◆ **WHAT TO WORK ON**
From the entries below, list each line with "that".

◆ **EXERCISE MATERIALS**
■ ■ ■

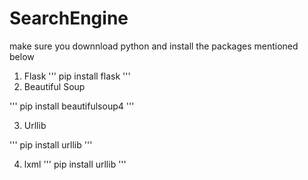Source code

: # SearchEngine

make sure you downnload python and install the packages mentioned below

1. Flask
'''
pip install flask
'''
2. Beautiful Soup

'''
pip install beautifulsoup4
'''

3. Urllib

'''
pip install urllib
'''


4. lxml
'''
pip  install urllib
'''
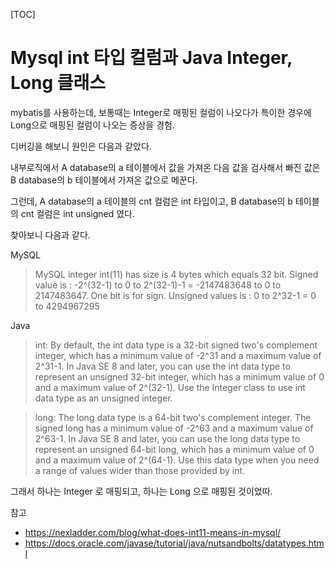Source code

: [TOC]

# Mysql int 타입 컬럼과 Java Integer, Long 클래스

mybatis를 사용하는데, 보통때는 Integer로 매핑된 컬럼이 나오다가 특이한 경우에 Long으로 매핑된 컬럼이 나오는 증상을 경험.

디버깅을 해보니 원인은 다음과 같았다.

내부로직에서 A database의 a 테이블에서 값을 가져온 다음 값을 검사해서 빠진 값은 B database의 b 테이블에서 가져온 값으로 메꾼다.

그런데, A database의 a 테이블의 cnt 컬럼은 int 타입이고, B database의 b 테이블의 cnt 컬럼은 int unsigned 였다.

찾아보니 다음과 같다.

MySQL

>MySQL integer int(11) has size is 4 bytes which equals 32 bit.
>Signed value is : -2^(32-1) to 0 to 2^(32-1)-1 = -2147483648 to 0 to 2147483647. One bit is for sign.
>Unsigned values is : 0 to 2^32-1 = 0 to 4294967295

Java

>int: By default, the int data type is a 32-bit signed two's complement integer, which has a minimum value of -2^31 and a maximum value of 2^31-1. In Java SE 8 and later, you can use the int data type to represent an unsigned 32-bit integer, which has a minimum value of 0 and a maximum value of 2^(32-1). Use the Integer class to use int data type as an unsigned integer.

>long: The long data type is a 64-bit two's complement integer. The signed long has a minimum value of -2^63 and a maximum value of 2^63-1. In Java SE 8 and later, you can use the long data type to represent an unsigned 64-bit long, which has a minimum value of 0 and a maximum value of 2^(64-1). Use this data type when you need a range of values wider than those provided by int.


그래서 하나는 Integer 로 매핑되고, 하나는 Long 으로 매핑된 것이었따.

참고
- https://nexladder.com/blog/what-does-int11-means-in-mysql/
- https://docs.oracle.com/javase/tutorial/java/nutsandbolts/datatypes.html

■ ■ ■

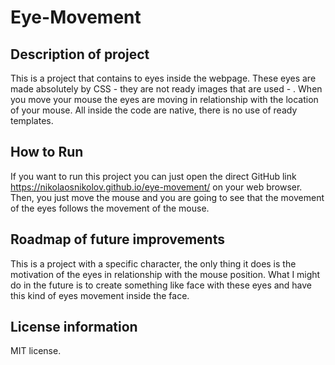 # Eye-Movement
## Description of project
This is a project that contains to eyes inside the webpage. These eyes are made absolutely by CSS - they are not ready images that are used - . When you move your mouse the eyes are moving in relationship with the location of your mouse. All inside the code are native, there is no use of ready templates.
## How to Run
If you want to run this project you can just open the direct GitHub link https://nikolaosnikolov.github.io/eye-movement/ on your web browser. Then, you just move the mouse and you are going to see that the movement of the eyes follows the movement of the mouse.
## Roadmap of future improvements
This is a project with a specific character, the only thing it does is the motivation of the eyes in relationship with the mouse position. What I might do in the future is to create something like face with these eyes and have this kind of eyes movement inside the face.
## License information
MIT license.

■ ■ ■

◆ **SOLUTION FOR THIS EXERCISE**
This is a project that contains to eyes inside the webpage. These eyes are made absolutely by CSS - they are not ready images that are used - . When you move your mouse the eyes are moving in relationship with the location of your mouse. All inside the code are native, there is no use of ready templates.
If you want to run this project you can just open the direct GitHub link https://nikolaosnikolov.github.io/eye-movement/ on your web browser. Then, you just move the mouse and you are going to see that the movement of the eyes follows the movement of the mouse.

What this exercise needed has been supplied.